The relation curve of recovery and displacement pressure.

3 Injection slug size optimization of citric acid isobutyl ester

3.1 Experimental material and experimental apparatus

Experimental material: The crude oil used in the experiment is the simulated crude oil prepared by the surface oil and natural gas in the research area according to the formation conditions and fluid characteristics. The experiment temperature is 108.5 °C. The purity of carbon dioxide gas is 99.9%, and the property of carbon dioxide gas injected into the research area is exactly the same. Citric acid isobutyl ester is prepared from Section 3.2.

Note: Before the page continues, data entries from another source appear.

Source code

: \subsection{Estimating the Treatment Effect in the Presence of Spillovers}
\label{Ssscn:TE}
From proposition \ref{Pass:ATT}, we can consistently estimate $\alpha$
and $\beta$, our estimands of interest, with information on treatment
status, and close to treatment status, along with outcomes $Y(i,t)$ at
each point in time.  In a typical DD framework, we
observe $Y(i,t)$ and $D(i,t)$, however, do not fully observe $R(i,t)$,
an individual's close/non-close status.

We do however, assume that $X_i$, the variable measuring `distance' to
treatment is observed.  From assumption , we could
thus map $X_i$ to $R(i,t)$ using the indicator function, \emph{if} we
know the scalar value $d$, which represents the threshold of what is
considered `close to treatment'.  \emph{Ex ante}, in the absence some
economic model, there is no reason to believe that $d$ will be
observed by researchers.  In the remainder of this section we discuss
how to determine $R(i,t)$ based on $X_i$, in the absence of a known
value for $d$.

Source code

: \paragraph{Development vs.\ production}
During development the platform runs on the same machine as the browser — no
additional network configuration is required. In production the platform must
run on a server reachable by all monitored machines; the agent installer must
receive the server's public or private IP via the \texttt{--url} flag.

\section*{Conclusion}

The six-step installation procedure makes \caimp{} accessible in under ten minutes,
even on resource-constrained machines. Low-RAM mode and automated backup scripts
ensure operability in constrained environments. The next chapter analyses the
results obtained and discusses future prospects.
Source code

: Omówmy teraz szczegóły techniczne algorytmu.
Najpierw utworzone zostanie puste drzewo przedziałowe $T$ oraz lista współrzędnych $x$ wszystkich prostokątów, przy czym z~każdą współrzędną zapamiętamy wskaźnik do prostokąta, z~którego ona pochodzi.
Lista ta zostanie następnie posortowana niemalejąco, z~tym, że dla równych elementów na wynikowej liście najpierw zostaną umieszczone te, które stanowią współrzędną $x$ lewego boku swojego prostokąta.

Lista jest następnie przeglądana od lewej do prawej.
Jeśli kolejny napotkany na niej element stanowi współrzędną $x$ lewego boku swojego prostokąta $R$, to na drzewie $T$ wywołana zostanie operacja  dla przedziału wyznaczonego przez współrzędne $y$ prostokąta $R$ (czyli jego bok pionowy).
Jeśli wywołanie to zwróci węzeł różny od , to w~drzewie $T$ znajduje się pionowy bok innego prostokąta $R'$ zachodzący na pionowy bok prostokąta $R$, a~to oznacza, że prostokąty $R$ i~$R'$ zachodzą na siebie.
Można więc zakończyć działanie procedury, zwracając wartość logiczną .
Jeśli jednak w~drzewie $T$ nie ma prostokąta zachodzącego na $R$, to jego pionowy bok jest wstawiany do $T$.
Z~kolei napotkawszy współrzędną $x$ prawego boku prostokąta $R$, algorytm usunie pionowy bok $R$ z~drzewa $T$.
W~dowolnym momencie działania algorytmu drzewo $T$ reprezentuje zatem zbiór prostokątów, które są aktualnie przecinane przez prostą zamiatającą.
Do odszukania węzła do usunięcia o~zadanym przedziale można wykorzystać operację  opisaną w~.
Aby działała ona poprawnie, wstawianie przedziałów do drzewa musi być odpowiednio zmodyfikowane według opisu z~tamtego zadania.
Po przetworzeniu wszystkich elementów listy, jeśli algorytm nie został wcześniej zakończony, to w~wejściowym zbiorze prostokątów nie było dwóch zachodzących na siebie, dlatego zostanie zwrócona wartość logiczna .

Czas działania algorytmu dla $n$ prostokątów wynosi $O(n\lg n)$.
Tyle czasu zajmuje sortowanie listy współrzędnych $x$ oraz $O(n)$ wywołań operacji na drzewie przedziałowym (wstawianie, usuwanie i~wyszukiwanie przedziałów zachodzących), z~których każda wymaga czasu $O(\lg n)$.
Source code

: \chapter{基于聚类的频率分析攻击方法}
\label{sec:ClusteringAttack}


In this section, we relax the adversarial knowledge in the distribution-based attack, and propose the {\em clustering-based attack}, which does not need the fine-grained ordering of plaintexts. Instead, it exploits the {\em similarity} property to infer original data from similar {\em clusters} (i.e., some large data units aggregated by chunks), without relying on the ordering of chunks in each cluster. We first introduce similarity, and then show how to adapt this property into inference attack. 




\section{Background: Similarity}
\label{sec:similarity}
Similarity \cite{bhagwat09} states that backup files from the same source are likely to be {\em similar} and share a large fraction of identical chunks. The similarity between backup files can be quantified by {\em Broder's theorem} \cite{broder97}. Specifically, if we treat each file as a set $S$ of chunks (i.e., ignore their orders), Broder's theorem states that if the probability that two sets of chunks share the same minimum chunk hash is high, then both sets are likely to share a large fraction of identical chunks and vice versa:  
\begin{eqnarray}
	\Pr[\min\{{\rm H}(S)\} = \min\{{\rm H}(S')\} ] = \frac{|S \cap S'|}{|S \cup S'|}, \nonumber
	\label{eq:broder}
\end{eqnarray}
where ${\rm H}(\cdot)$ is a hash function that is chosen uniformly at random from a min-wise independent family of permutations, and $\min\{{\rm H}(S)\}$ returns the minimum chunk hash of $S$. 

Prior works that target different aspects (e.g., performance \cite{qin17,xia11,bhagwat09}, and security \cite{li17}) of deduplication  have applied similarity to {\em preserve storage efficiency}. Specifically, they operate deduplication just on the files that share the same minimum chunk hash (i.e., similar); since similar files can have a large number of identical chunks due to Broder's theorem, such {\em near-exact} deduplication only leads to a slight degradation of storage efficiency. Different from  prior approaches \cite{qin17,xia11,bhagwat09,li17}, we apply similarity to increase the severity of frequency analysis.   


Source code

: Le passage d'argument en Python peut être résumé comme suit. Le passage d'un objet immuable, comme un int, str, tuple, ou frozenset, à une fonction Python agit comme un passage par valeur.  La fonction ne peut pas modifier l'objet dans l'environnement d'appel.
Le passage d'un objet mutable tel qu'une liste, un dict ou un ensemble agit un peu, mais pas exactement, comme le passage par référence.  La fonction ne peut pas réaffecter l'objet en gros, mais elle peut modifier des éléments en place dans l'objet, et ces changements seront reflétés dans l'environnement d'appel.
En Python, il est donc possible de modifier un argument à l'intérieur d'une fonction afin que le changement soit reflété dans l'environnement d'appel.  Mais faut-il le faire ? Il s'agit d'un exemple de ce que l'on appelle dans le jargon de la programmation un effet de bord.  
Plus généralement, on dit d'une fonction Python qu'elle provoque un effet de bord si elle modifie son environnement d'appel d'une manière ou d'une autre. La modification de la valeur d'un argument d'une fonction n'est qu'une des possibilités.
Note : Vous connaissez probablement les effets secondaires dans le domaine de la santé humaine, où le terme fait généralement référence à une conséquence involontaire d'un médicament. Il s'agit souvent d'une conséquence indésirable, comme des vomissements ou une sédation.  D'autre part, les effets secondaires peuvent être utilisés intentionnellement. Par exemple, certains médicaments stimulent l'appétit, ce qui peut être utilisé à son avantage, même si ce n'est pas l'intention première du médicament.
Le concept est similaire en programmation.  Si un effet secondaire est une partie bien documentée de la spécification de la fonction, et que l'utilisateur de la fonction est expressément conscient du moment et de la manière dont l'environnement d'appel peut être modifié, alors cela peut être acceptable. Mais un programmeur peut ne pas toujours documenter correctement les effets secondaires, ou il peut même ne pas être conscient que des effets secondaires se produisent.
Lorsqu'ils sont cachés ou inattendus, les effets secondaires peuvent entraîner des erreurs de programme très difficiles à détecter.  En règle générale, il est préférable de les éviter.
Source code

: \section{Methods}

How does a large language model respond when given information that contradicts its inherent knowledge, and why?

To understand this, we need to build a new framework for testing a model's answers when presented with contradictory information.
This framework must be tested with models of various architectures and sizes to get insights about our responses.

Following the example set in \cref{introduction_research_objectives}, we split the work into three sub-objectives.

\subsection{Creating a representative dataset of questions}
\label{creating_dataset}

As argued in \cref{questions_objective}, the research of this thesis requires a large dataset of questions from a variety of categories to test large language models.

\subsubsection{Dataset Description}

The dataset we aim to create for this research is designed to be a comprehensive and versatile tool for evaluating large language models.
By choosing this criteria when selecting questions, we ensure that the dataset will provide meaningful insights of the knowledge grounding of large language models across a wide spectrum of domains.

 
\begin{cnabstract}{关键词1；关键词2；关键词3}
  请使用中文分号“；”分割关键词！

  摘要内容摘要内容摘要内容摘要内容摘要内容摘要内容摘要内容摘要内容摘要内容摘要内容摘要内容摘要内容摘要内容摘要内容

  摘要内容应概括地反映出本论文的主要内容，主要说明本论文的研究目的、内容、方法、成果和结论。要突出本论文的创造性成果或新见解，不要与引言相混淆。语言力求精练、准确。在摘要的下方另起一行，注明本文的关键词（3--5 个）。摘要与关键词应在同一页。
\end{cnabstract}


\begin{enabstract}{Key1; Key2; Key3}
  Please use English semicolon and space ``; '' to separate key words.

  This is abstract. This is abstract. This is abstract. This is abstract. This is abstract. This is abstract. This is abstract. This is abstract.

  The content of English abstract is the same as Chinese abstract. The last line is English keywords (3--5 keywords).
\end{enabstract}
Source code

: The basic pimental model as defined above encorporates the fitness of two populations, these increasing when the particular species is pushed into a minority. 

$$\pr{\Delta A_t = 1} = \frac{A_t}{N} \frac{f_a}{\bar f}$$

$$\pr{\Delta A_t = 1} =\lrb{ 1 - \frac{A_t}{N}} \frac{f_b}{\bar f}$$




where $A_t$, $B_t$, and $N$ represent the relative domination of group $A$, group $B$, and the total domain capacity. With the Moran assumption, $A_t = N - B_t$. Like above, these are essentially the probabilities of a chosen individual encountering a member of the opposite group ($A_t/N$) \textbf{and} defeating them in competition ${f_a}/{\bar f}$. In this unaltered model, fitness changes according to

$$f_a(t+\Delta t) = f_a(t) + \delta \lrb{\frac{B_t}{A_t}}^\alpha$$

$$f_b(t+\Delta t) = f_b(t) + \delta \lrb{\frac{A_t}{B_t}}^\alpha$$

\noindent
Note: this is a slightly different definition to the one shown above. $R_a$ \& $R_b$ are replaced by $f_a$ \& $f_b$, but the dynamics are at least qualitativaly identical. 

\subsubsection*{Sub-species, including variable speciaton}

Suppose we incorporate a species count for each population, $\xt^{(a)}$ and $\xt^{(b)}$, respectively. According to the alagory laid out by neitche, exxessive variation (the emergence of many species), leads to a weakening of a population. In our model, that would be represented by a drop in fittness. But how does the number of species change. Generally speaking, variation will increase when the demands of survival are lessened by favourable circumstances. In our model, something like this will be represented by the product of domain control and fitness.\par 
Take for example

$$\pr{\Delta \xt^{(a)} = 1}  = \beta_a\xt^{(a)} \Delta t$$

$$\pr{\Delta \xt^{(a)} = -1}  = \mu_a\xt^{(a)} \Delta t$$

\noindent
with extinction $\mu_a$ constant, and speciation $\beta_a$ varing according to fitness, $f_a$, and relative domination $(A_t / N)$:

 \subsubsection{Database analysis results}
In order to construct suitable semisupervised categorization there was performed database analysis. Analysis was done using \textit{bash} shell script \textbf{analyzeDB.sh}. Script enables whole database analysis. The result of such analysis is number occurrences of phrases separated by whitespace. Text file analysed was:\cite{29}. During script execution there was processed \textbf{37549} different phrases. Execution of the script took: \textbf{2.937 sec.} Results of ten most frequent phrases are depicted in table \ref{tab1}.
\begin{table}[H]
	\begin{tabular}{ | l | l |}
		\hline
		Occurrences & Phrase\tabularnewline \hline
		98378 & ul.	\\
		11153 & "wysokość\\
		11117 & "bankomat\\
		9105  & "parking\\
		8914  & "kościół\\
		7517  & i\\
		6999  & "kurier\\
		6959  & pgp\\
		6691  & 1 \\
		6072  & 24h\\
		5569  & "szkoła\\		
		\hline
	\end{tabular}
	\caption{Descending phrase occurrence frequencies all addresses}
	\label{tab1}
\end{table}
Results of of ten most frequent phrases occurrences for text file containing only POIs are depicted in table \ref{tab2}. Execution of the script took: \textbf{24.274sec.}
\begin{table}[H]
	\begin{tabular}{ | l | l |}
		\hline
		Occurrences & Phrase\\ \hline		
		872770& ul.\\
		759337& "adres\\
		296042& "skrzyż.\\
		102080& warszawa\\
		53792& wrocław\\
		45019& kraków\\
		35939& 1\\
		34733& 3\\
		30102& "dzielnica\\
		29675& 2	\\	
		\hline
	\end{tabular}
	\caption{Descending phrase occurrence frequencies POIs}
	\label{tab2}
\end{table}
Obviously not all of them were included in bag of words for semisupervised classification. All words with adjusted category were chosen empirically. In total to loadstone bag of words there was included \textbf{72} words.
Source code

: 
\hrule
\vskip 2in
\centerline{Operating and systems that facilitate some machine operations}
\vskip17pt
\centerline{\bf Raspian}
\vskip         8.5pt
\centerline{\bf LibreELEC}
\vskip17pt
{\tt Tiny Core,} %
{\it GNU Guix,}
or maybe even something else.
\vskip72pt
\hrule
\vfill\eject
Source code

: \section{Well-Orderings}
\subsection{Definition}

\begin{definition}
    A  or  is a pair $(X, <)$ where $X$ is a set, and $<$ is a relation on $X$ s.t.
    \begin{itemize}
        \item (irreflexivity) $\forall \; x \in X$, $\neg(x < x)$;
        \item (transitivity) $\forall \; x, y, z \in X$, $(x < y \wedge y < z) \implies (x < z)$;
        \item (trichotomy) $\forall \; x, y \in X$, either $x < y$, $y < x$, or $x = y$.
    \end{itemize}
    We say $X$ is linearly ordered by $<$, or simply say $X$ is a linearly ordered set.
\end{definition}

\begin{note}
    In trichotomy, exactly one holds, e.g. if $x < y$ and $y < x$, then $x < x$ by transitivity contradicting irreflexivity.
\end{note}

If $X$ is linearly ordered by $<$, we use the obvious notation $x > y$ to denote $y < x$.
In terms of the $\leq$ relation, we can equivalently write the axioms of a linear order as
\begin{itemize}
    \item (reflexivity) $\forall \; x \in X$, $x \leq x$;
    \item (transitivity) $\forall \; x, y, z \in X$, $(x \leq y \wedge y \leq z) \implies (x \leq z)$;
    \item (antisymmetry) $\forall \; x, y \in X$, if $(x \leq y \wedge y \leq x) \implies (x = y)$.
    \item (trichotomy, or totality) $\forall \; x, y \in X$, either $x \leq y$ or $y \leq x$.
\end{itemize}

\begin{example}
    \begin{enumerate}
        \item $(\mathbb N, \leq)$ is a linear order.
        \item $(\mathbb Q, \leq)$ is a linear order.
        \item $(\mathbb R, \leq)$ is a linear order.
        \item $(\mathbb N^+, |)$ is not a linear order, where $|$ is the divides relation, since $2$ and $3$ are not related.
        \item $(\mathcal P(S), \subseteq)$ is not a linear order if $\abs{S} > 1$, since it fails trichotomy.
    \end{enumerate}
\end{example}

Experimental apparatus: The apparatus for this experiment is the same as that for measuring the MMP of crude oil and carbon dioxide by the long-slim-tube method, as shown in Figure 1.

3.2 Preparation of citric acid isobutyl ester

Citric acid isobutyl ester is oil-soluble surfactant, which is insoluble in water, but can be mutually soluble with mineral oil, castor oil, alcohol and other organic solvents. It is non-toxic, tasteless, low volatile, heat and light resistant, bacteria-resistant, non-bacterial, non-irritating, flame retardant and degradable. As environmentally friendly reagent, the oil-soluble surfactant can not only dissolve in crude oil to reduce viscosity, but also dissolve in carbon dioxide to reduce the interfacial tension between crude oil and carbon dioxide, thus reducing the MMP between crude oil and carbon dioxide. The chemical reagent is prepared by the reaction of citric acid and corresponding alcohols under the condition of catalyst. The following is the synthesis process of citric acid isobutyl ester.

3.2.1 Experimental material and apparatus of preparing citric acid isobutyl ester

Main experimental materials: citric acid, isobutyl alcohol, p-toluene sulfonic acid, anhydrous sodium sulfate, sodium bicarbonate, sodium chloride, and so on.

Main experimental apparatuses: round-bottom flask, upper water separator, reflux condensing tube and separating funnel, and so on.

3.2.2 Experimental process of preparing citric acid isobutyl ester

  1. Adding chemicals: Add excessive citric acid and isobutyl alcohol to the round-bottom flask.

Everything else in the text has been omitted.